Hacker News new | ask | show | jobs
by ggreer 3939 days ago
Your proposed solution (read from disk on startup and never again) is really a memory-backed data store, not a cache. Caches can miss.

But let's analyze your example. If disk reads take tens of seconds and memory usage is high enough to purge the kernel's disk cache, nothing can save you. Had your process read in everything at the start, it would be using even more memory. Given the same load, one of two things will happen:

1. If you have swap enabled, parts of your process's memory will be swapped-out. Accessing "memory" in this case would cause a page fault and tens of seconds of delay.

2. If you have swap disabled, the OOM-killer will reap your process. When it respawns, it's going to read lots of stuff from disk... and disk reads take tens of seconds. Oops.

Even if an application-level data cache improved performance on heavily-loaded shared hosts, the added costs of software development and maintenance far exceed the cost of better hardware.
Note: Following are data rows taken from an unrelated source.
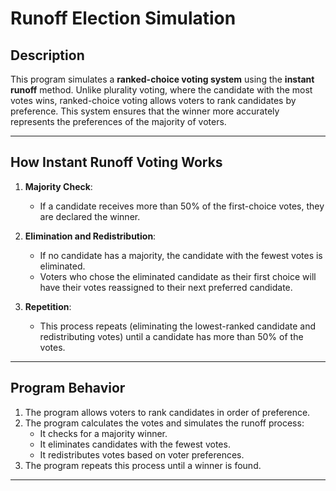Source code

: # Runoff Election Simulation

## Description

This program simulates a **ranked-choice voting system** using the **instant runoff** method. Unlike plurality voting, where the candidate with the most votes wins, ranked-choice voting allows voters to rank candidates by preference. This system ensures that the winner more accurately represents the preferences of the majority of voters.

---

## How Instant Runoff Voting Works

1. **Majority Check**:
   - If a candidate receives more than 50% of the first-choice votes, they are declared the winner.

2. **Elimination and Redistribution**:
   - If no candidate has a majority, the candidate with the fewest votes is eliminated.
   - Voters who chose the eliminated candidate as their first choice will have their votes reassigned to their next preferred candidate.

3. **Repetition**:
   - This process repeats (eliminating the lowest-ranked candidate and redistributing votes) until a candidate has more than 50% of the votes.

---

## Program Behavior

1. The program allows voters to rank candidates in order of preference.
2. The program calculates the votes and simulates the runoff process:
   - It checks for a majority winner.
   - It eliminates candidates with the fewest votes.
   - It redistributes votes based on voter preferences.
3. The program repeats this process until a winner is found.

---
Hardware is cheap. Developers are expensive.

1 comments

Here's an example. You have a 100MB C++ executable that needs 4GB for its own various purposes and 20GB of data that it's serving. The machine has 64GB of memory. If you allocate 24.1GB of memory to the container for this service, disable swap, and mlock the binary and the data files, nothing will go wrong.

On the same machine is a batch process which is reading a 1TB file and writing another 1TB file. If your serving process was reliant on the OS page cache, it would find that its pages were routinely evicted in favor of the batch process.

You're right about swap, that's why only a crank would enable swap. The moment at which swap was a reasonable solution was already behind us 20 years ago.

In that example, I'm pretty sure forgoing containers and mlock would result in similar performance while using less memory. Process startup time would also be significantly improved. (If there's such high contention for disk I/O, reading 20GB on startup is going to take a very long time.)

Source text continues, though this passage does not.